By Strength, We Are Still Here
Author | : Crystal Gail Fraser |
Publisher | : Univ. of Manitoba Press |
Total Pages | : 385 |
Release | : 2024-12-13 |
ISBN-10 | : 9781772840964 |
ISBN-13 | : 1772840963 |
Rating | : 4/5 (963 Downloads) |
Download or read book By Strength, We Are Still Here written by Crystal Gail Fraser and published by Univ. of Manitoba Press. This book was released on 2024-12-13 with total page 385 pages. Available in PDF, EPUB and Kindle. Book excerpt: The first comprehensive study of Indian residential schools in the North In this ground-breaking book, Crystal Gail Fraser draws on Dinjii Zhuh (Gwich'in) concepts of individual and collective strength to illuminate student experiences in northern residential schools, revealing the many ways Indigenous communities resisted the institutionalization of their children. After 1945, federal bureaucrats and politicians increasingly sought to assimilate Indigenous northerners—who had remained comparatively outside of their control—into broader Canadian society through policies that were designed to destroy Indigenous ways of life. Foremost among these was an aggressive new schooling policy that mandated the construction of Grollier and Stringer Halls: massive residential schools that opened in Inuvik in 1959, eleven years after a special joint committee of the House of Commons and the Senate recommended that all residential schools in Canada be closed.

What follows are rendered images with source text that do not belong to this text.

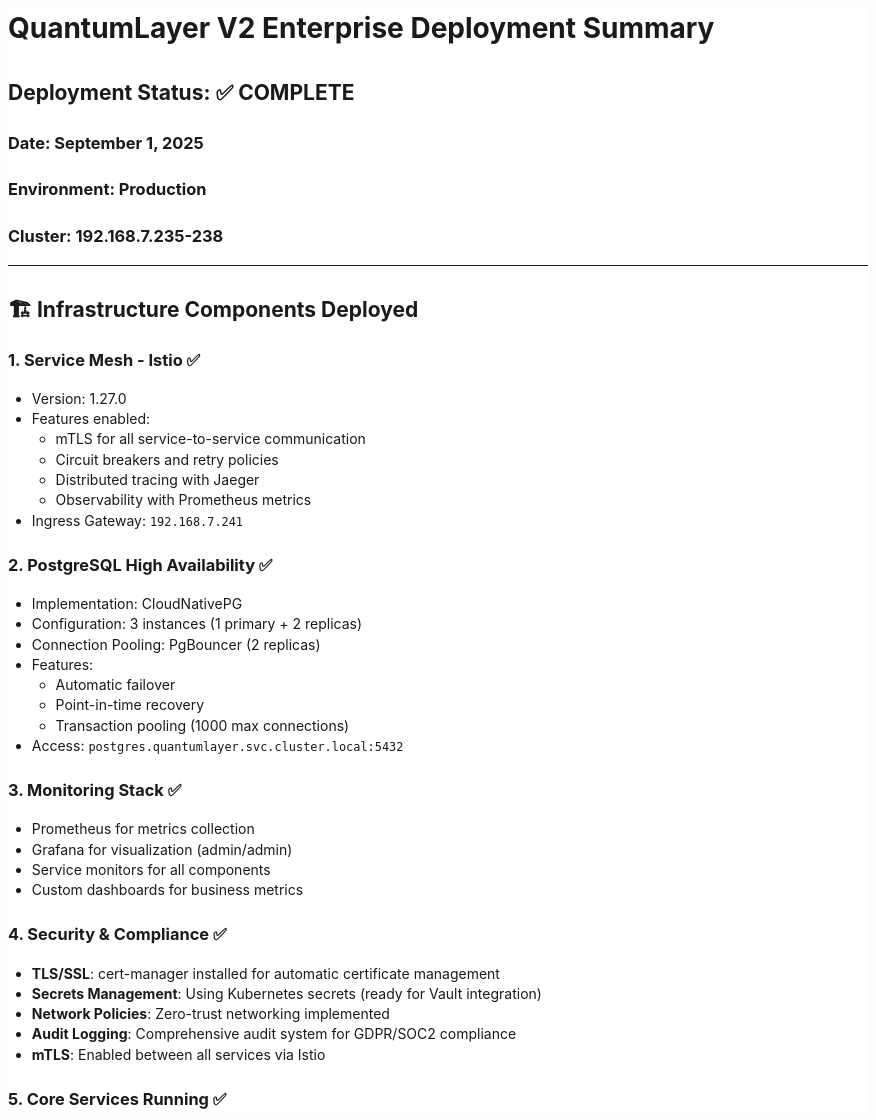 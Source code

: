 # QuantumLayer V2 Enterprise Deployment Summary

## Deployment Status: ✅ COMPLETE

### Date: September 1, 2025
### Environment: Production
### Cluster: 192.168.7.235-238

---

## 🏗️ Infrastructure Components Deployed

### 1. **Service Mesh - Istio** ✅
- Version: 1.27.0
- Features enabled:
  - mTLS for all service-to-service communication
  - Circuit breakers and retry policies
  - Distributed tracing with Jaeger
  - Observability with Prometheus metrics
- Ingress Gateway: `192.168.7.241`

### 2. **PostgreSQL High Availability** ✅
- Implementation: CloudNativePG
- Configuration: 3 instances (1 primary + 2 replicas)
- Connection Pooling: PgBouncer (2 replicas)
- Features:
  - Automatic failover
  - Point-in-time recovery
  - Transaction pooling (1000 max connections)
- Access: `postgres.quantumlayer.svc.cluster.local:5432`

### 3. **Monitoring Stack** ✅
- Prometheus for metrics collection
- Grafana for visualization (admin/admin)
- Service monitors for all components
- Custom dashboards for business metrics

### 4. **Security & Compliance** ✅
- **TLS/SSL**: cert-manager installed for automatic certificate management
- **Secrets Management**: Using Kubernetes secrets (ready for Vault integration)
- **Network Policies**: Zero-trust networking implemented
- **Audit Logging**: Comprehensive audit system for GDPR/SOC2 compliance
- **mTLS**: Enabled between all services via Istio

### 5. **Core Services Running** ✅
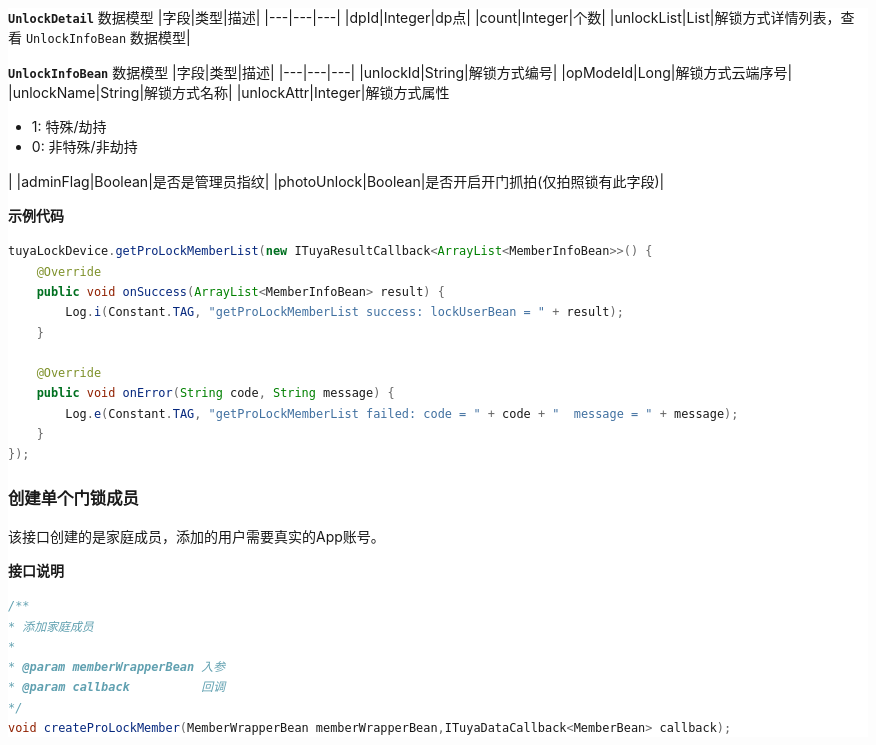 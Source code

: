 <b>`UnlockDetail`</b> 数据模型
|字段|类型|描述|
|---|---|---|
|dpId|Integer|dp点|
|count|Integer|个数|
|unlockList|List|解锁方式详情列表，查看 `UnlockInfoBean` 数据模型|

<b>`UnlockInfoBean`</b> 数据模型
|字段|类型|描述|
|---|---|---|
|unlockId|String|解锁方式编号|
|opModeId|Long|解锁方式云端序号|
|unlockName|String|解锁方式名称|
|unlockAttr|Integer|解锁方式属性<ul><li>1: 特殊/劫持</li><li>0: 非特殊/非劫持</li></ul>|
|adminFlag|Boolean|是否是管理员指纹|
|photoUnlock|Boolean|是否开启开门抓拍(仅拍照锁有此字段)|

**示例代码**

``` java
tuyaLockDevice.getProLockMemberList(new ITuyaResultCallback<ArrayList<MemberInfoBean>>() {
    @Override
    public void onSuccess(ArrayList<MemberInfoBean> result) {
        Log.i(Constant.TAG, "getProLockMemberList success: lockUserBean = " + result);
    }

    @Override
    public void onError(String code, String message) {
        Log.e(Constant.TAG, "getProLockMemberList failed: code = " + code + "  message = " + message);
    }
});
```


### 创建单个门锁成员

该接口创建的是家庭成员，添加的用户需要真实的App账号。

**接口说明**
``` java
/**
* 添加家庭成员
*
* @param memberWrapperBean 入参
* @param callback          回调
*/
void createProLockMember(MemberWrapperBean memberWrapperBean,ITuyaDataCallback<MemberBean> callback);
```
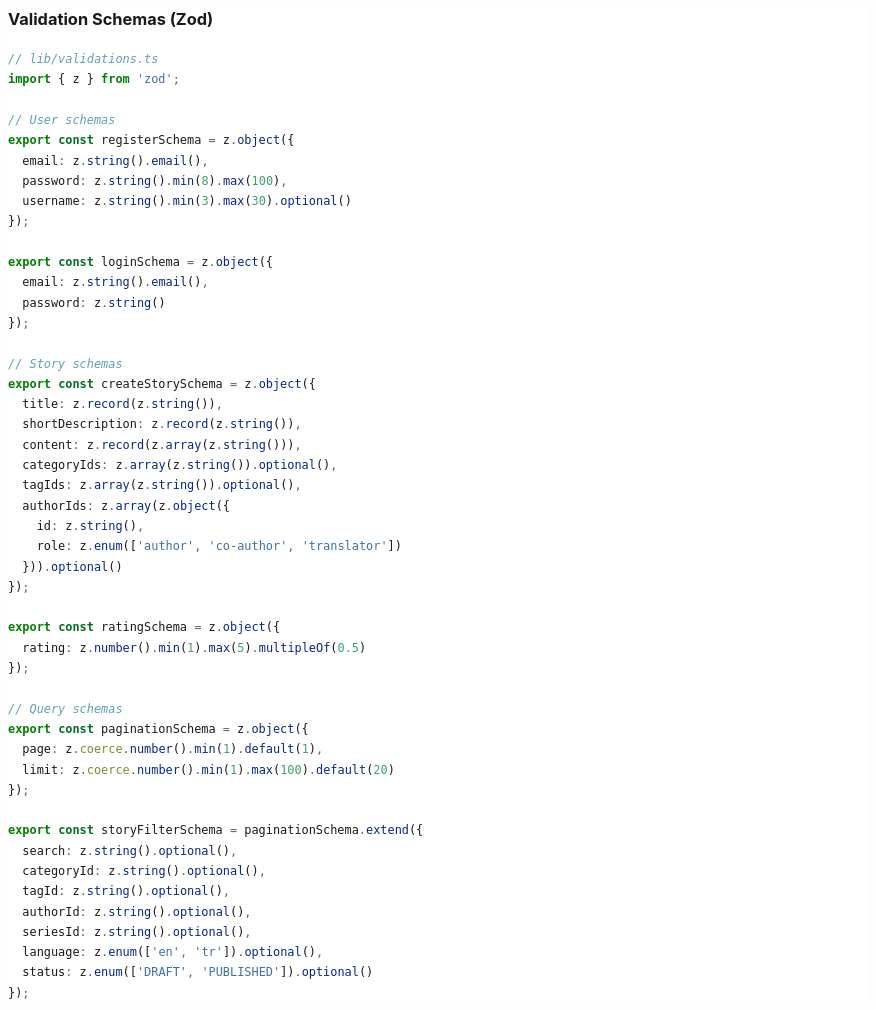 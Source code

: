 ### Validation Schemas (Zod)
```typescript
// lib/validations.ts
import { z } from 'zod';

// User schemas
export const registerSchema = z.object({
  email: z.string().email(),
  password: z.string().min(8).max(100),
  username: z.string().min(3).max(30).optional()
});

export const loginSchema = z.object({
  email: z.string().email(),
  password: z.string()
});

// Story schemas
export const createStorySchema = z.object({
  title: z.record(z.string()),
  shortDescription: z.record(z.string()),
  content: z.record(z.array(z.string())),
  categoryIds: z.array(z.string()).optional(),
  tagIds: z.array(z.string()).optional(),
  authorIds: z.array(z.object({
    id: z.string(),
    role: z.enum(['author', 'co-author', 'translator'])
  })).optional()
});

export const ratingSchema = z.object({
  rating: z.number().min(1).max(5).multipleOf(0.5)
});

// Query schemas
export const paginationSchema = z.object({
  page: z.coerce.number().min(1).default(1),
  limit: z.coerce.number().min(1).max(100).default(20)
});

export const storyFilterSchema = paginationSchema.extend({
  search: z.string().optional(),
  categoryId: z.string().optional(),
  tagId: z.string().optional(),
  authorId: z.string().optional(),
  seriesId: z.string().optional(),
  language: z.enum(['en', 'tr']).optional(),
  status: z.enum(['DRAFT', 'PUBLISHED']).optional()
});
```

By Strength, We Are Still Here shares the lived experiences of Indigenous northerners from 1959 until 1982, when the territorial government published a comprehensive plan for educational reform. Led by Survivor testimony, Fraser shows the roles both students and their families played in disrupting state agendas, including questioning and changing the system to protect their cultures and communities. Centring the expertise of Knowledge Keepers, By Strength, We Are Still Here makes a crucial contribution to Indigenous research methodologies and to understandings of Canadian and Indigenous histories during the second half of the twentieth century.